> _What is being asked_
Copy out each line of the data below in which "that" appears.

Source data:
※
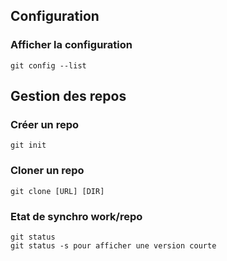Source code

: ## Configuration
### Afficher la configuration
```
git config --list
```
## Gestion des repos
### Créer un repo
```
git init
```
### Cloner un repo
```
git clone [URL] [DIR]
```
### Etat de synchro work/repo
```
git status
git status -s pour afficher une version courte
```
※
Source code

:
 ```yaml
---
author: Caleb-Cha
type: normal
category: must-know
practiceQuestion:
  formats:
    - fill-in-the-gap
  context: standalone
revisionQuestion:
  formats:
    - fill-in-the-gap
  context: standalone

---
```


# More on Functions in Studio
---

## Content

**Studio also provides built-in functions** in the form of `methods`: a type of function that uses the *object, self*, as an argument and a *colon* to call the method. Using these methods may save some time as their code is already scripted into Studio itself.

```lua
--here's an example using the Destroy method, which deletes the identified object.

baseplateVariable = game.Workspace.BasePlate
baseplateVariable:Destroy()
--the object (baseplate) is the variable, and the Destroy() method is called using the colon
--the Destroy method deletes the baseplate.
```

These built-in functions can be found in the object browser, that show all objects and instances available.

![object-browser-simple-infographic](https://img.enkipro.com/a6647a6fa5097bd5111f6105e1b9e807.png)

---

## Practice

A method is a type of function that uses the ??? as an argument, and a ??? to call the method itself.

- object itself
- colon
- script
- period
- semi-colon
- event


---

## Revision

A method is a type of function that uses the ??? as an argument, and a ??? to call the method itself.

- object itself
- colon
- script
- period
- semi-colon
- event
※
> _Result of this exercise_
**Studio also provides built-in functions** in the form of `methods`: a type of function that uses the *object, self*, as an argument and a *colon* to call the method. Using these methods may save some time as their code is already scripted into Studio itself.
These built-in functions can be found in the object browser, that show all objects and instances available.
A method is a type of function that uses the ??? as an argument, and a ??? to call the method itself.
A method is a type of function that uses the ??? as an argument, and a ??? to call the method itself.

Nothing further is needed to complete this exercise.